Tridu Songtsen | ||||
---|---|---|---|---|
Tibetaans | འདུས་སྲོང་མང་པོ་རྗེ | |||
Wylie | vdus srong mang po rje | |||
Andere benamingen | Tride Tsungtsen Düsong Mangpojé Tridüsong | |||
|
Tridu Songtsen, in de vakliteratuur beter bekend als Dusong Mangban, Wylie: Dus srong Mang-po-rje, (670-704) wordt in de traditionele lijst van de koningen van Tibet als de zesendertigste benoemd.
Tridu Songtsen was de zoon van Mansong Mangtsen (643-676) en Khri-ma-lod, de vrouw die na de dood van Tridu Songtsen als Tri Malö in de periode 704-712 de belangrijkste machtsfactor in Tibet zou zijn. In de periode van zijn vader had het Tibetaanse rijk zich aanzienlijk uitgebreid. Mansong Mangtsen was echter gedurende zijn hele regeringsperiode een marionet in handen van de Gar-clan geweest.
Tridu Songtsen was tijdens zijn jeugd en tot enkele jaren na 690 eveneens een marionet in de handen van deze clan. Gar Tongtsen was in 688 overleden, maar de macht werd voortgezet door zijn drie zoons Gar Tsenyen, Gar Tagu en Gar Trideng.
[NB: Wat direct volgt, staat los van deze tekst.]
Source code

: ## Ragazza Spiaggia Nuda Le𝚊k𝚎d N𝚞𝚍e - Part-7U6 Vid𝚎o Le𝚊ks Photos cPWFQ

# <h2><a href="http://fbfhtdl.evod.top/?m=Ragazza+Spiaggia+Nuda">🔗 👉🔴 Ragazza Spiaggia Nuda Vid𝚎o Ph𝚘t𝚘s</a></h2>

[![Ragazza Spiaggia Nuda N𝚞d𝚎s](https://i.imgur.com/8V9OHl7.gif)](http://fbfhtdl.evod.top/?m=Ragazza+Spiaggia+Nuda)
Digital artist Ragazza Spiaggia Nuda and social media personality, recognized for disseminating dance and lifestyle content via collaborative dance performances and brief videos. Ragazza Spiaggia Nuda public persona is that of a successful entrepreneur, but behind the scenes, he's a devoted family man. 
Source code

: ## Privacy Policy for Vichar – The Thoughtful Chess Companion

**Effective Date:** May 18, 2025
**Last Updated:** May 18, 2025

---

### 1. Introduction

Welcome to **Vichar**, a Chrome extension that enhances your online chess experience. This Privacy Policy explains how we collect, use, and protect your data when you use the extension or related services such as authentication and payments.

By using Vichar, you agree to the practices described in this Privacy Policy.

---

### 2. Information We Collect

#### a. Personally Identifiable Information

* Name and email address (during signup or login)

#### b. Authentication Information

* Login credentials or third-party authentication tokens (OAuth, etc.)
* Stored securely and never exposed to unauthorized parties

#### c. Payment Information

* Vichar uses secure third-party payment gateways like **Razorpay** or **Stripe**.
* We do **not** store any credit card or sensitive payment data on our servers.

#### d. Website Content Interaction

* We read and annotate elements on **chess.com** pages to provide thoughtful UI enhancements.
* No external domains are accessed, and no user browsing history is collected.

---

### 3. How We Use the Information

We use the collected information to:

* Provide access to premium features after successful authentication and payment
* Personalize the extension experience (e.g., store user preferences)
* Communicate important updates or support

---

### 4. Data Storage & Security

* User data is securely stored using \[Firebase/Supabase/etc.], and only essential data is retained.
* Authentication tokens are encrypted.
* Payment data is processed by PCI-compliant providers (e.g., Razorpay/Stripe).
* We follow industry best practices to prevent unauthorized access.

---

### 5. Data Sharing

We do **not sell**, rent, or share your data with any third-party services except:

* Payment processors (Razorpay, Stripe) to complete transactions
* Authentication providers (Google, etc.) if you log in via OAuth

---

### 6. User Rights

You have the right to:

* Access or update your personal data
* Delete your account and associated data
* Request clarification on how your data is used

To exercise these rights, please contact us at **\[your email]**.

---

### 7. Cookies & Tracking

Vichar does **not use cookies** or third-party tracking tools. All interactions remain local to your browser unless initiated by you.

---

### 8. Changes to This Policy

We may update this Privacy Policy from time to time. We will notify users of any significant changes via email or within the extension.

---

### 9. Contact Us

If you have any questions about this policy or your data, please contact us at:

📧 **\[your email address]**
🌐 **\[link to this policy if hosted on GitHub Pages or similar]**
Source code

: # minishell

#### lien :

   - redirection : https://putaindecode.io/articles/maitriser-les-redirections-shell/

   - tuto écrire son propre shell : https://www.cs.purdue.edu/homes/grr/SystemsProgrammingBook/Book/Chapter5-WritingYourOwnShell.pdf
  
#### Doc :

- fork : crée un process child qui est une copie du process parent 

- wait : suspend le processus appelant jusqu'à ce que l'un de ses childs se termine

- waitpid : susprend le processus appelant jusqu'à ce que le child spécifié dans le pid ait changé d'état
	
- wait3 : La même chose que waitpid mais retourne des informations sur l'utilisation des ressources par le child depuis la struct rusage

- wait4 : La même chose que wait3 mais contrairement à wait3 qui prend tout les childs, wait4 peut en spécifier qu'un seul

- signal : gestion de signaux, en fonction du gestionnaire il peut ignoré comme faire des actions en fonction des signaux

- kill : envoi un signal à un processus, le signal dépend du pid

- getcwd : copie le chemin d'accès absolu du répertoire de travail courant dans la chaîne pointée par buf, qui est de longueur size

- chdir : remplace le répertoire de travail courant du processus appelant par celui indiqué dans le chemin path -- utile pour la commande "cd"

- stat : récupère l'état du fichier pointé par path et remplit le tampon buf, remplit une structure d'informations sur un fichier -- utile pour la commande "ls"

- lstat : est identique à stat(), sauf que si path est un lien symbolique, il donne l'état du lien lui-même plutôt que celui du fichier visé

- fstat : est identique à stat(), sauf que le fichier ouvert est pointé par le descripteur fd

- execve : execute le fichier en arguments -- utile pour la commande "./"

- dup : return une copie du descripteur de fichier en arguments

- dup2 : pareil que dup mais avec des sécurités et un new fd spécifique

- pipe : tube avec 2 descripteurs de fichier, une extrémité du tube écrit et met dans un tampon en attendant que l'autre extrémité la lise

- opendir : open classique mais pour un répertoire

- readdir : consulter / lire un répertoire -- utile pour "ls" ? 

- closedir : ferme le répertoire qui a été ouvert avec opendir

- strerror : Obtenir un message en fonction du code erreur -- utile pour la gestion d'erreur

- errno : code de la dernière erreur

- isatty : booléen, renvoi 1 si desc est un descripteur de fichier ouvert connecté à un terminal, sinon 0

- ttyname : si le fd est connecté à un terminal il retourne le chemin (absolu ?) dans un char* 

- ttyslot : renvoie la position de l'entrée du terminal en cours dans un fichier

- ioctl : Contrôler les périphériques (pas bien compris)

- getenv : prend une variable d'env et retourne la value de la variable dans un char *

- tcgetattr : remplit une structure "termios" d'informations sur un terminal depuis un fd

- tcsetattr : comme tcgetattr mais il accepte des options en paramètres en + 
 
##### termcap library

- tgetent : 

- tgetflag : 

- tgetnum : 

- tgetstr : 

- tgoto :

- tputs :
In 677 was er sprake van een opstand in Zhangzhung, waarvan het gebied in de periode van zijn overgrootvader Songtsen Gampo (605-650) aan het Tibetaans rijk was toegevoegd. Het duurde tot 680 voordat deze opstand was bedwongen.
In 692 heroverden de Chinezen het gebied van en rondom het Tarimbekken. Zij verkrijgen daardoor weer hun controle over een aanzienlijk groter deel van de Zijderoute.
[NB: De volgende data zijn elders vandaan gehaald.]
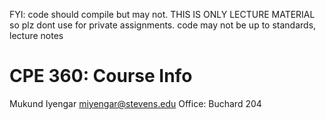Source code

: FYI: code should compile but may not. THIS IS ONLY LECTURE MATERIAL so plz dont use for private assignments. code may not be up to standards, lecture notes

# CPE 360: Course Info

Mukund Iyengar
miyengar@stevens.edu
Office: Buchard 204
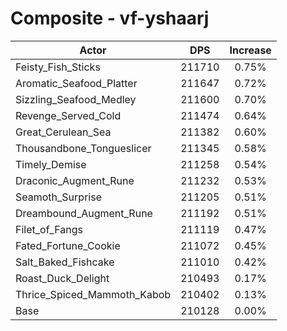 # Composite - vf-yshaarj
| Actor | DPS | Increase |
|---|:---:|:---:|
|Feisty_Fish_Sticks|211710|0.75%|
|Aromatic_Seafood_Platter|211647|0.72%|
|Sizzling_Seafood_Medley|211600|0.70%|
|Revenge_Served_Cold|211474|0.64%|
|Great_Cerulean_Sea|211382|0.60%|
|Thousandbone_Tongueslicer|211345|0.58%|
|Timely_Demise|211258|0.54%|
|Draconic_Augment_Rune|211232|0.53%|
|Seamoth_Surprise|211205|0.51%|
|Dreambound_Augment_Rune|211192|0.51%|
|Filet_of_Fangs|211119|0.47%|
|Fated_Fortune_Cookie|211072|0.45%|
|Salt_Baked_Fishcake|211010|0.42%|
|Roast_Duck_Delight|210493|0.17%|
|Thrice_Spiced_Mammoth_Kabob|210402|0.13%|
|Base|210128|0.00%|
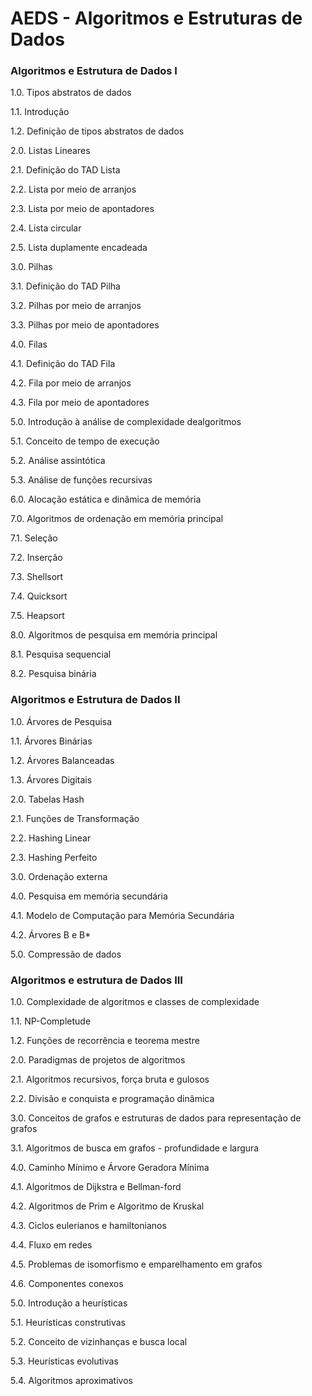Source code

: # AEDS - Algoritmos e Estruturas de Dados

### Algoritmos e Estrutura de Dados I

1.0. Tipos abstratos de dados

1.1. Introdução

1.2. Definição de tipos abstratos de dados

2.0. Listas Lineares

2.1. Definição do TAD Lista

2.2. Lista por meio de arranjos

2.3. Lista por meio de apontadores

2.4. Lista circular

2.5. Lista duplamente encadeada

3.0. Pilhas

3.1. Definição do TAD Pilha

3.2. Pilhas por meio de arranjos

3.3. Pilhas por meio de apontadores

4.0. Filas

4.1. Definição do TAD Fila

4.2. Fila por meio de arranjos

4.3. Fila por meio de apontadores

5.0. Introdução à análise de complexidade dealgoritmos

5.1. Conceito de tempo de execução

5.2. Análise assintótica

5.3. Análise de funções recursivas

6.0. Alocação estática e dinâmica de memória

7.0. Algoritmos de ordenação em memória principal

7.1. Seleção

7.2. Inserção

7.3. Shellsort

7.4. Quicksort

7.5. Heapsort

8.0. Algoritmos de pesquisa em memória principal

8.1. Pesquisa sequencial

8.2. Pesquisa binária

### Algoritmos e Estrutura de Dados II

1.0. Árvores de Pesquisa

1.1. Árvores Binárias

1.2. Árvores Balanceadas

1.3. Árvores Digitais

2.0. Tabelas Hash

2.1. Funções de Transformação

2.2. Hashing Linear

2.3. Hashing Perfeito

3.0. Ordenação externa

4.0. Pesquisa em memória secundária

4.1. Modelo de Computação para Memória Secundária

4.2. Árvores B e B*

5.0. Compressão de dados

### Algoritmos e estrutura de Dados III

1.0. Complexidade de algoritmos e classes de complexidade

1.1. NP-Completude

1.2. Funções de recorrência e teorema mestre

2.0. Paradigmas de projetos de algoritmos 

2.1. Algoritmos recursivos, força bruta e gulosos

2.2. Divisão e conquista e programação dinâmica

3.0. Conceitos de grafos e estruturas de dados para representação de grafos

3.1. Algoritmos de busca em grafos - profundidade e largura

4.0. Caminho Mínimo e Árvore Geradora Mínima 

4.1. Algoritmos de Dijkstra e Bellman-ford

4.2. Algoritmos de Prim e Algoritmo de Kruskal

4.3. Ciclos eulerianos e hamiltonianos

4.4. Fluxo em redes

4.5. Problemas de isomorfismo e emparelhamento em grafos

4.6. Componentes conexos

5.0. Introdução a heurísticas 

5.1. Heurísticas construtivas

5.2. Conceito de vizinhanças e busca local

5.3. Heurísticas evolutivas

5.4. Algoritmos aproximativos 
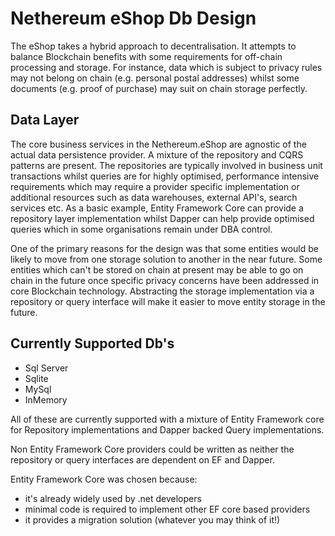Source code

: # Nethereum eShop Db Design

The eShop takes a hybrid approach to decentralisation.  It attempts to balance Blockchain benefits with some requirements for off-chain processing and storage.  For instance, data which is subject to privacy rules may not belong on chain (e.g. personal postal addresses) whilst some documents (e.g. proof of purchase) may suit on chain storage perfectly.

## Data Layer

The core business services in the Nethereum.eShop are agnostic of the actual data persistence provider.  A mixture of the repository and CQRS patterns are present.  The repositories are typically involved in business unit transactions whilst queries are for highly optimised, performance intensive requirements which may require a provider specific implementation or additional resources such as data warehouses, external API's, search services etc.   As a basic example, Entity Framework Core can provide a repository layer implementation whilst Dapper can help provide optimised queries which in some organisations remain under DBA control.  

One of the primary reasons for the design was that some entities would be likely to move from one storage solution to another in the near future.   Some entities which can't be stored on chain at present may be able to go on chain in the future once specific privacy concerns have been addressed in core Blockchain technology.  Abstracting the storage implementation via a repository or query interface will make it easier to move entity storage in the future.

## Currently Supported Db's

* Sql Server
* Sqlite
* MySql
* InMemory

All of these are currently supported with a mixture of Entity Framework core for Repository implementations and Dapper backed Query implementations.

Non Entity Framework Core providers could be written as neither the repository or query interfaces are dependent on EF and Dapper.

Entity Framework Core was chosen because: 
* it's already widely used by .net developers
* minimal code is required to implement other EF core based providers
* it provides a migration solution (whatever you may think of it!)

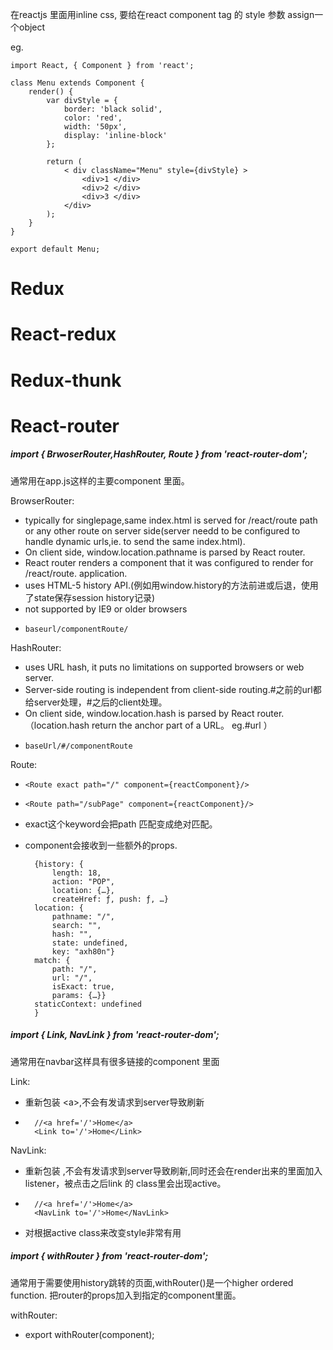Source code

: 在reactjs 里面用inline css,
要给在react component tag 的 style 参数 assign一个object

eg.
        
    import React, { Component } from 'react';

    class Menu extends Component {
        render() {
            var divStyle = {
                border: 'black solid',
                color: 'red',
                width: '50px',
                display: 'inline-block'
            };

            return (
                < div className="Menu" style={divStyle} >
                    <div>1 </div>
                    <div>2 </div>
                    <div>3 </div>
                </div>
            );
        }
    }

    export default Menu;



# Redux


# React-redux


# Redux-thunk

# React-router
##### import { BrwoserRouter,HashRouter, Route } from 'react-router-dom';
通常用在app.js这样的主要component 里面。

BrowserRouter: 
- typically for singlepage,same index.html is served for /react/route path or any other route on server side(server needd to be configured to handle dynamic urls,ie. to send the same index.html).
- On client side, window.location.pathname is parsed by React router.
- React router renders a component that it was configured to render for /react/route. application.
- uses HTML-5 history API.(例如用window.history的方法前进或后退，使用了state保存session history记录)
- not supported by IE9 or older browsers
-     baseurl/componentRoute/


HashRouter:
- uses URL hash, it puts no limitations on supported browsers or web server. 
- Server-side routing is independent from client-side routing.#之前的url都给server处理，#之后的client处理。
- On client side, window.location.hash is parsed by React router.（location.hash return the anchor part of a URL。 eg.#url ）
-     baseUrl/#/componentRoute

Route:
-     <Route exact path="/" component={reactComponent}/>
-     <Route path="/subPage" component={reactComponent}/>
- exact这个keyword会把path 匹配变成绝对匹配。
- component会接收到一些额外的props.

        {history: {
            length: 18, 
            action: "POP", 
            location: {…}, 
            createHref: ƒ, push: ƒ, …}
        location: {
            pathname: "/", 
            search: "", 
            hash: "", 
            state: undefined, 
            key: "axh80n"}
        match: {
            path: "/", 
            url: "/", 
            isExact: true, 
            params: {…}}
        staticContext: undefined
        }

##### import { Link, NavLink } from 'react-router-dom';
通常用在navbar这样具有很多链接的component 里面

Link:
- 重新包装   \<a>,不会有发请求到server导致刷新
-       //<a href='/'>Home</a>
        <Link to='/'>Home</Link>

NavLink:
- 重新包装   <a></a>,不会有发请求到server导致刷新,同时还会在render出来的<a></a>里面加入listener，被点击之后link 的 class里会出现active。
-       //<a href='/'>Home</a>
        <NavLink to='/'>Home</NavLink>
- 对根据active class来改变style非常有用
 
##### import { withRouter } from 'react-router-dom';
通常用于需要使用history跳转的页面,withRouter()是一个higher ordered function. 把router的props加入到指定的component里面。

withRouter:
- export withRouter(component);


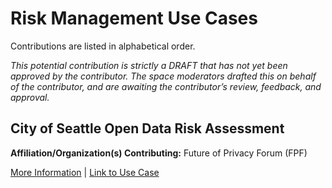 # Risk Management Use Cases

Contributions are listed in alphabetical order.

*This potential contribution is strictly a DRAFT that has not yet been approved by the contributor. The space moderators drafted this on behalf of the contributor, and are awaiting the contributor’s review, feedback, and approval.*

## City of Seattle Open Data Risk Assessment
**Affiliation/Organization(s) Contributing:** Future of Privacy Forum (FPF)

[More Information](/use-cases/risk-management/README.md) | [Link to Use Case](https://fpf.org/wp-content/uploads/2018/01/FPF-Open-Data-Risk-Assessment-for-City-of-Seattle.pdf)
De Tibetaanse annalen maken duidelijk, dat de bestuurlijke organisatie van het rijk verder vorm kreeg. Er is sprake van volkstellingen en de administratieve eenheden van duizend huishoudens waar ieder van de vier Hoorns van Centraal-Tibet in was opgedeeld werden gedetailleerd tot eenheden van vijfhonderd huishoudens. Deze districten vormden de basis voor administratieve maatregelen op burgerlijk en militair gebied.
De drie zonen van Gar Tongtsen waren voor een groot deel van hun leven op militaire campagne en verwijderd van Centraal-Tibet. Tridu Songtsen slaagde er in de jaren na 690 in zich geleidelijk aan de macht van de broers te onttrekken. Gar Tsenyen leed als gouverneur van Khotan een nederlaag tegen de Tang-dynastie. Khotan werd ween Chinees grondgebied. Tridu Songtsen wist hem terug te roepen naar Centraal-Tibet en hem in 693 te laten executeren.
Gar Tagu werd gevangengenomen in een militaire campagne tegen troepen uit Sogdië.
Gar Trideng was ook in de jaren daarna vrijwel voortdurend aanwezig bij militaire campagnes tegen de Tang-dynastie. Keizerin Wu Zetian (625-705), de enige officiële keizerin in de Chinese geschiedenis, zond een vredesvoorstel aan de Tibetanen. Zij zond dat heel uitdrukkelijk niet aan Gar Tagu, maar aan Tridu Songtsen.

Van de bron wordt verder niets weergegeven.